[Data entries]
◆ ◆ ◆

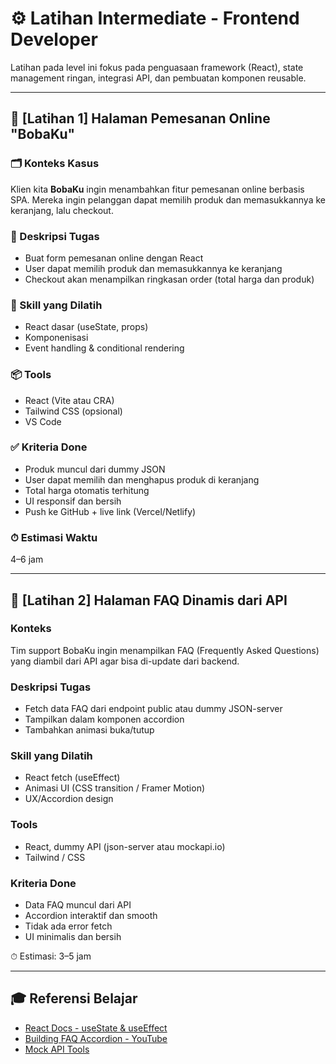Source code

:# ⚙️ Latihan Intermediate - Frontend Developer

Latihan pada level ini fokus pada penguasaan framework (React), state management ringan, integrasi API, dan pembuatan komponen reusable.

---

## 🎯 [Latihan 1] Halaman Pemesanan Online "BobaKu"

### 🗂 Konteks Kasus
Klien kita **BobaKu** ingin menambahkan fitur pemesanan online berbasis SPA. Mereka ingin pelanggan dapat memilih produk dan memasukkannya ke keranjang, lalu checkout.

### 🎯 Deskripsi Tugas
- Buat form pemesanan online dengan React
- User dapat memilih produk dan memasukkannya ke keranjang
- Checkout akan menampilkan ringkasan order (total harga dan produk)

### 🎯 Skill yang Dilatih
- React dasar (useState, props)
- Komponenisasi
- Event handling & conditional rendering

### 📦 Tools
- React (Vite atau CRA)
- Tailwind CSS (opsional)
- VS Code

### ✅ Kriteria Done
- Produk muncul dari dummy JSON
- User dapat memilih dan menghapus produk di keranjang
- Total harga otomatis terhitung
- UI responsif dan bersih
- Push ke GitHub + live link (Vercel/Netlify)

### ⏱ Estimasi Waktu
4–6 jam

---

## 🎯 [Latihan 2] Halaman FAQ Dinamis dari API

### Konteks
Tim support BobaKu ingin menampilkan FAQ (Frequently Asked Questions) yang diambil dari API agar bisa di-update dari backend.

### Deskripsi Tugas
- Fetch data FAQ dari endpoint public atau dummy JSON-server
- Tampilkan dalam komponen accordion
- Tambahkan animasi buka/tutup

### Skill yang Dilatih
- React fetch (useEffect)
- Animasi UI (CSS transition / Framer Motion)
- UX/Accordion design

### Tools
- React, dummy API (json-server atau mockapi.io)
- Tailwind / CSS

### Kriteria Done
- Data FAQ muncul dari API
- Accordion interaktif dan smooth
- Tidak ada error fetch
- UI minimalis dan bersih

⏱ Estimasi: 3–5 jam

---

## 🎓 Referensi Belajar
- [React Docs - useState & useEffect](https://reactjs.org/docs/hooks-overview.html)
- [Building FAQ Accordion - YouTube](https://youtu.be/1nVUfZg2dSA)
- [Mock API Tools](https://mockapi.io/)
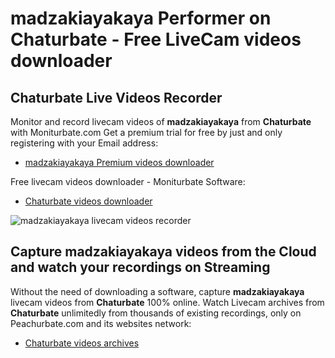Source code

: # madzakiayakaya Performer on Chaturbate - Free LiveCam videos downloader

## Chaturbate Live Videos Recorder

Monitor and record livecam videos of **madzakiayakaya** from **Chaturbate** with Moniturbate.com
Get a premium trial for free by just and only registering with your Email address:
* [madzakiayakaya Premium videos downloader](https://moniturbate.com/request-demo-licence-key.html)

Free livecam videos downloader - Moniturbate Software:
* [Chaturbate videos downloader](https://moniturbate.com/moniturbate-download-software.html)

![madzakiayakaya livecam videos recorder](https://peachurnet.com/templates/moniturbate-software.png)


## Capture madzakiayakaya videos from the Cloud and watch your recordings on Streaming

Without the need of downloading a software, capture **madzakiayakaya** livecam videos from **Chaturbate** 100% online.
Watch Livecam archives from **Chaturbate** unlimitedly from thousands of existing recordings, only on Peachurbate.com and its websites network:
* [Chaturbate videos archives](https://peachurnet.com/)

◆ ◆ ◆

DIRECTIONS FOR THIS TASK: Give every entry again verbatim, with no pictures.

SOLUTION:
Source code

:# ⚙️ Latihan Intermediate - Frontend Developer

Latihan pada level ini fokus pada penguasaan framework (React), state management ringan, integrasi API, dan pembuatan komponen reusable.

---

## 🎯 [Latihan 1] Halaman Pemesanan Online "BobaKu"

### 🗂 Konteks Kasus
Klien kita **BobaKu** ingin menambahkan fitur pemesanan online berbasis SPA. Mereka ingin pelanggan dapat memilih produk dan memasukkannya ke keranjang, lalu checkout.

### 🎯 Deskripsi Tugas
- Buat form pemesanan online dengan React
- User dapat memilih produk dan memasukkannya ke keranjang
- Checkout akan menampilkan ringkasan order (total harga dan produk)

### 🎯 Skill yang Dilatih
- React dasar (useState, props)
- Komponenisasi
- Event handling & conditional rendering

### 📦 Tools
- React (Vite atau CRA)
- Tailwind CSS (opsional)
- VS Code

### ✅ Kriteria Done
- Produk muncul dari dummy JSON
- User dapat memilih dan menghapus produk di keranjang
- Total harga otomatis terhitung
- UI responsif dan bersih
- Push ke GitHub + live link (Vercel/Netlify)

### ⏱ Estimasi Waktu
4–6 jam

---

## 🎯 [Latihan 2] Halaman FAQ Dinamis dari API

### Konteks
Tim support BobaKu ingin menampilkan FAQ (Frequently Asked Questions) yang diambil dari API agar bisa di-update dari backend.

### Deskripsi Tugas
- Fetch data FAQ dari endpoint public atau dummy JSON-server
- Tampilkan dalam komponen accordion
- Tambahkan animasi buka/tutup

### Skill yang Dilatih
- React fetch (useEffect)
- Animasi UI (CSS transition / Framer Motion)
- UX/Accordion design

### Tools
- React, dummy API (json-server atau mockapi.io)
- Tailwind / CSS

### Kriteria Done
- Data FAQ muncul dari API
- Accordion interaktif dan smooth
- Tidak ada error fetch
- UI minimalis dan bersih

⏱ Estimasi: 3–5 jam

---

## 🎓 Referensi Belajar
- [React Docs - useState & useEffect](https://reactjs.org/docs/hooks-overview.html)
- [Building FAQ Accordion - YouTube](https://youtu.be/1nVUfZg2dSA)
- [Mock API Tools](https://mockapi.io/)
Source code

: # madzakiayakaya Performer on Chaturbate - Free LiveCam videos downloader

## Chaturbate Live Videos Recorder

Monitor and record livecam videos of **madzakiayakaya** from **Chaturbate** with Moniturbate.com
Get a premium trial for free by just and only registering with your Email address:
* [madzakiayakaya Premium videos downloader](https://moniturbate.com/request-demo-licence-key.html)

Free livecam videos downloader - Moniturbate Software:
* [Chaturbate videos downloader](https://moniturbate.com/moniturbate-download-software.html)

![madzakiayakaya livecam videos recorder](https://peachurnet.com/templates/moniturbate-software.png)


## Capture madzakiayakaya videos from the Cloud and watch your recordings on Streaming

Without the need of downloading a software, capture **madzakiayakaya** livecam videos from **Chaturbate** 100% online.
Watch Livecam archives from **Chaturbate** unlimitedly from thousands of existing recordings, only on Peachurbate.com and its websites network:
* [Chaturbate videos archives](https://peachurnet.com/)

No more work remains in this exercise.